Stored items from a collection
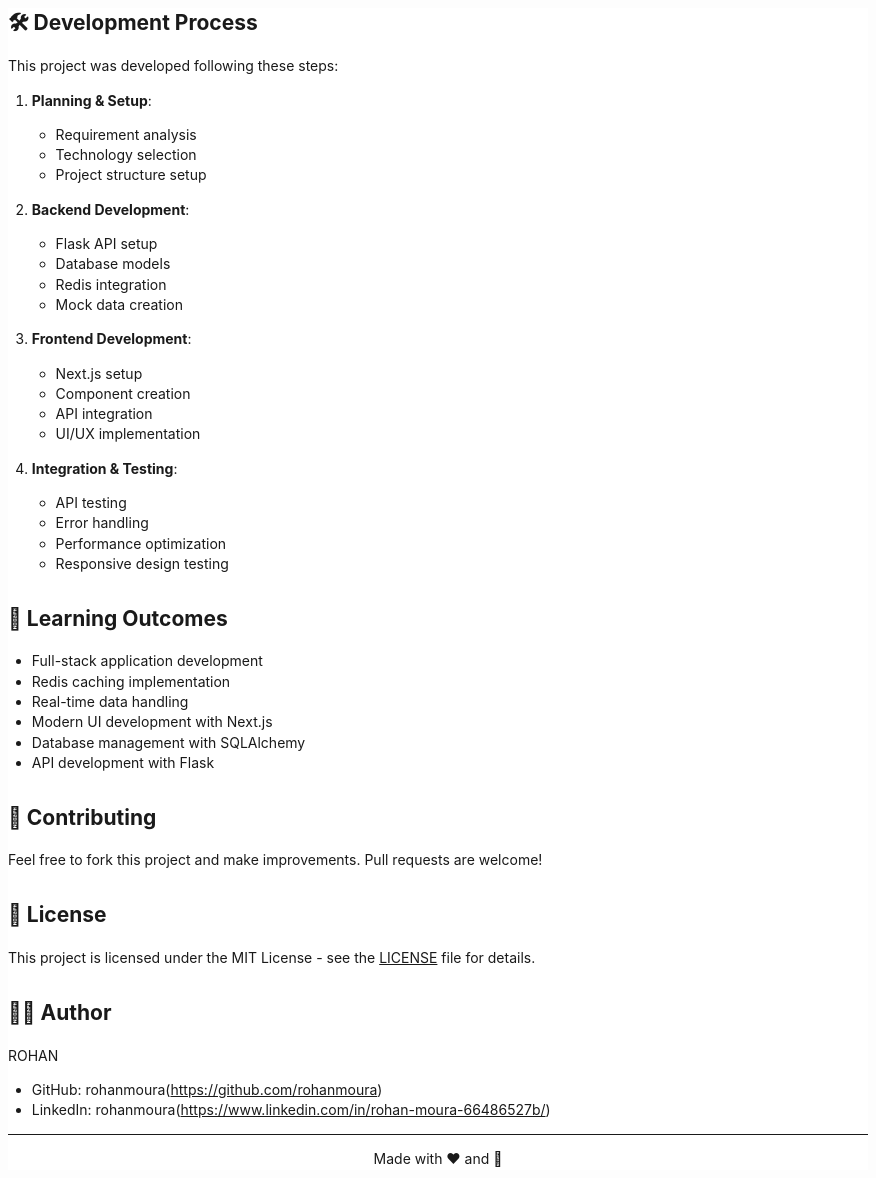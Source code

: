 ## 🛠️ Development Process

This project was developed following these steps:

1. **Planning & Setup**:
   - Requirement analysis
   - Technology selection
   - Project structure setup

2. **Backend Development**:
   - Flask API setup
   - Database models
   - Redis integration
   - Mock data creation

3. **Frontend Development**:
   - Next.js setup
   - Component creation
   - API integration
   - UI/UX implementation

4. **Integration & Testing**:
   - API testing
   - Error handling
   - Performance optimization
   - Responsive design testing

## 📝 Learning Outcomes

- Full-stack application development
- Redis caching implementation
- Real-time data handling
- Modern UI development with Next.js
- Database management with SQLAlchemy
- API development with Flask

## 🤝 Contributing

Feel free to fork this project and make improvements. Pull requests are welcome!

## 📜 License

This project is licensed under the MIT License - see the [LICENSE](LICENSE) file for details.

## 👨‍💻 Author

ROHAN
- GitHub: rohanmoura(https://github.com/rohanmoura)
- LinkedIn: rohanmoura(https://www.linkedin.com/in/rohan-moura-66486527b/)

---

<p align="center">Made with ❤️ and 🧠</p>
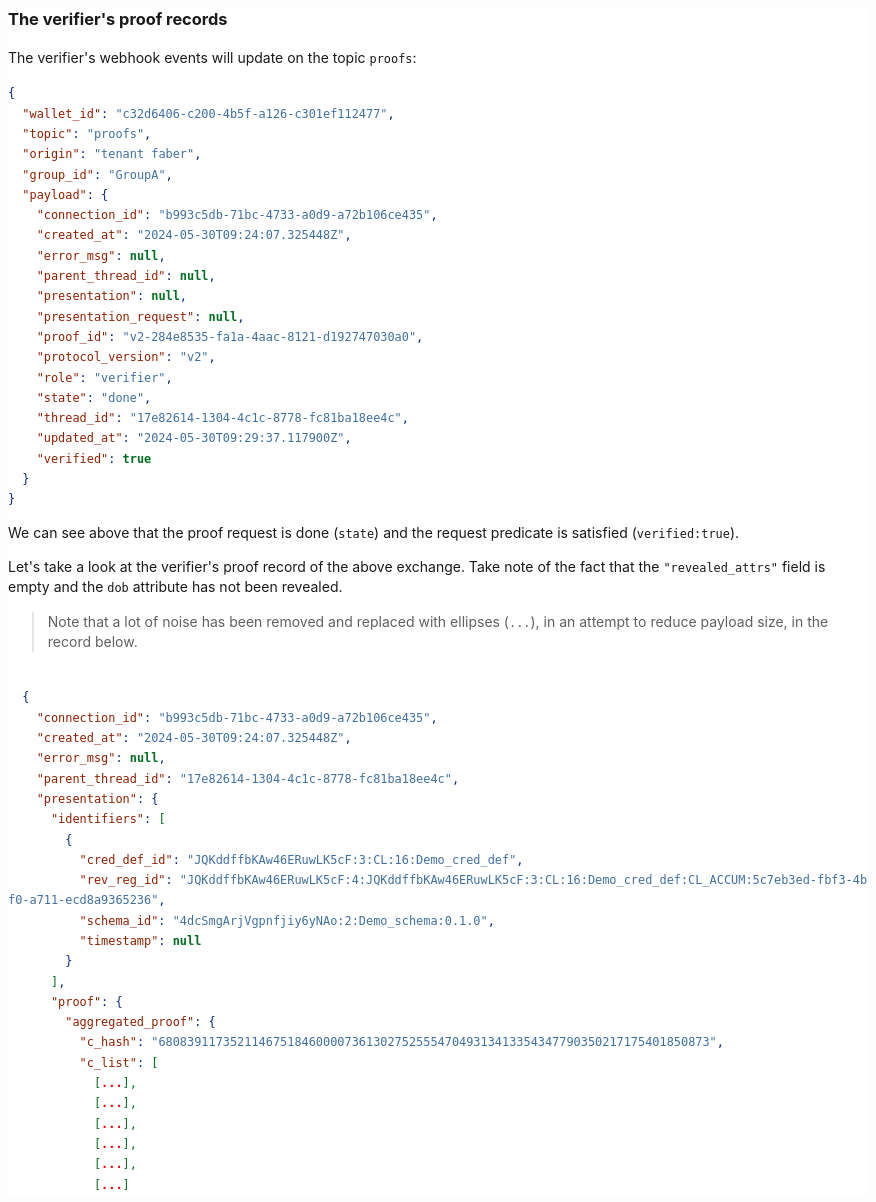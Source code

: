 ### The verifier's proof records

The verifier's webhook events will update on the topic `proofs`:

```json
{
  "wallet_id": "c32d6406-c200-4b5f-a126-c301ef112477",
  "topic": "proofs",
  "origin": "tenant faber",
  "group_id": "GroupA",
  "payload": {
    "connection_id": "b993c5db-71bc-4733-a0d9-a72b106ce435",
    "created_at": "2024-05-30T09:24:07.325448Z",
    "error_msg": null,
    "parent_thread_id": null,
    "presentation": null,
    "presentation_request": null,
    "proof_id": "v2-284e8535-fa1a-4aac-8121-d192747030a0",
    "protocol_version": "v2",
    "role": "verifier",
    "state": "done",
    "thread_id": "17e82614-1304-4c1c-8778-fc81ba18ee4c",
    "updated_at": "2024-05-30T09:29:37.117900Z",
    "verified": true
  }
}
```

We can see above that the proof request is done (`state`) and the request
predicate is satisfied (`verified:true`).

Let's take a look at the verifier's proof record of the above exchange.
Take note of the fact that the `"revealed_attrs"` field is empty and the `dob`
attribute has not been revealed.

> Note that a lot of noise has been removed and replaced with ellipses (`...`),
> in an attempt to reduce payload size, in the record below.

```json

  {
    "connection_id": "b993c5db-71bc-4733-a0d9-a72b106ce435",
    "created_at": "2024-05-30T09:24:07.325448Z",
    "error_msg": null,
    "parent_thread_id": "17e82614-1304-4c1c-8778-fc81ba18ee4c",
    "presentation": {
      "identifiers": [
        {
          "cred_def_id": "JQKddffbKAw46ERuwLK5cF:3:CL:16:Demo_cred_def",
          "rev_reg_id": "JQKddffbKAw46ERuwLK5cF:4:JQKddffbKAw46ERuwLK5cF:3:CL:16:Demo_cred_def:CL_ACCUM:5c7eb3ed-fbf3-4bf0-a711-ecd8a9365236",
          "schema_id": "4dcSmgArjVgpnfjiy6yNAo:2:Demo_schema:0.1.0",
          "timestamp": null
        }
      ],
      "proof": {
        "aggregated_proof": {
          "c_hash": "68083911735211467518460000736130275255547049313413354347790350217175401850873",
          "c_list": [
            [...],
            [...],
            [...],
            [...],
            [...],
            [...]
```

■ Task item ■
In the records above, the line with "- Performance optimization" marks the start and the line with "- GitHub: rohanmoura(https://github.com/rohanmoura)" marks the end; copy that stretch exactly, both lines included, and nothing else.

■ Written solution ■
   - Performance optimization
   - Responsive design testing

## 📝 Learning Outcomes

- Full-stack application development
- Redis caching implementation
- Real-time data handling
- Modern UI development with Next.js
- Database management with SQLAlchemy
- API development with Flask

## 🤝 Contributing

Feel free to fork this project and make improvements. Pull requests are welcome!

## 📜 License

This project is licensed under the MIT License - see the [LICENSE](LICENSE) file for details.

## 👨‍💻 Author

ROHAN
- GitHub: rohanmoura(https://github.com/rohanmoura)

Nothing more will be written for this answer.